YOUR ASSIGNMENT ▸
Only one stretch of the data is wanted: the line containing "MySQL avec Docker", the line containing "- **Se placer**", and every line between them, copied exactly.
___ GIVEN RECORDS ___
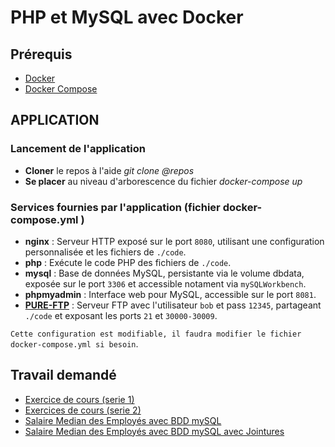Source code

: # PHP et MySQL avec Docker

## Prérequis

- [Docker](https://docs.docker.com/install/)
- [Docker Compose](https://docs.docker.com/compose/install/)

## APPLICATION 
### Lancement de l'application
- **Cloner** le repos à l'aide *git clone @repos*
- **Se placer** au niveau d'arborescence du fichier *docker-compose up*

### Services fournies par l'application (fichier docker-compose.yml )

- **nginx** : Serveur HTTP exposé sur le port `8080`, utilisant une configuration personnalisée et les fichiers de `./code`.
- **php** : Exécute le code PHP des fichiers de `./code`.
- **mysql** : Base de données MySQL, persistante via le volume dbdata, exposée sur le port `3306` et accessible notament via `mySQLWorkbench`.
- **phpmyadmin** : Interface web pour MySQL, accessible sur le port `8081`.
- **[PURE-FTP](https://github.com/stilliard/docker-pure-ftpd/blob/master/README.md#example-usage-once-inside)** : Serveur FTP avec l'utilisateur `bob` et pass `12345`, partageant `./code` et exposant les ports `21` et `30000-30009`.


`Cette configuration est modifiable, il faudra modifier le fichier docker-compose.yml si besoin`.

## Travail demandé
- [Exercice de cours (serie 1)](https://drive.google.com/drive/folders/1Z1rfzunWnGNBq75whRLLoDzPM-z6OVgF?usp=sharing)
- [Exercices de cours (serie 2)](https://docs.google.com/presentation/d/1PG87x0raTYsk-iZmx32mN_CsQwRd094w0ocE8NHQmkE/edit?usp=sharing)
- [Salaire Median des Employés avec BDD mySQL](https://docs.google.com/presentation/d/1eMEw64LA3leFQgHyA_3WdMTsA3p8Xv7weeY8qaXls-o/edit?usp=sharing)
- [Salaire Median des Employés avec BDD mySQL avec Jointures](https://docs.google.com/presentation/d/13ExMTgjQdMjZPAwUS1Igpq48rKLUlJFjpdMPJBd6-1k/edit?usp=sharing)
___
OUTPUT BELOW ▸
: # PHP et MySQL avec Docker

## Prérequis

- [Docker](https://docs.docker.com/install/)
- [Docker Compose](https://docs.docker.com/compose/install/)

## APPLICATION 
### Lancement de l'application
- **Cloner** le repos à l'aide *git clone @repos*
- **Se placer** au niveau d'arborescence du fichier *docker-compose up*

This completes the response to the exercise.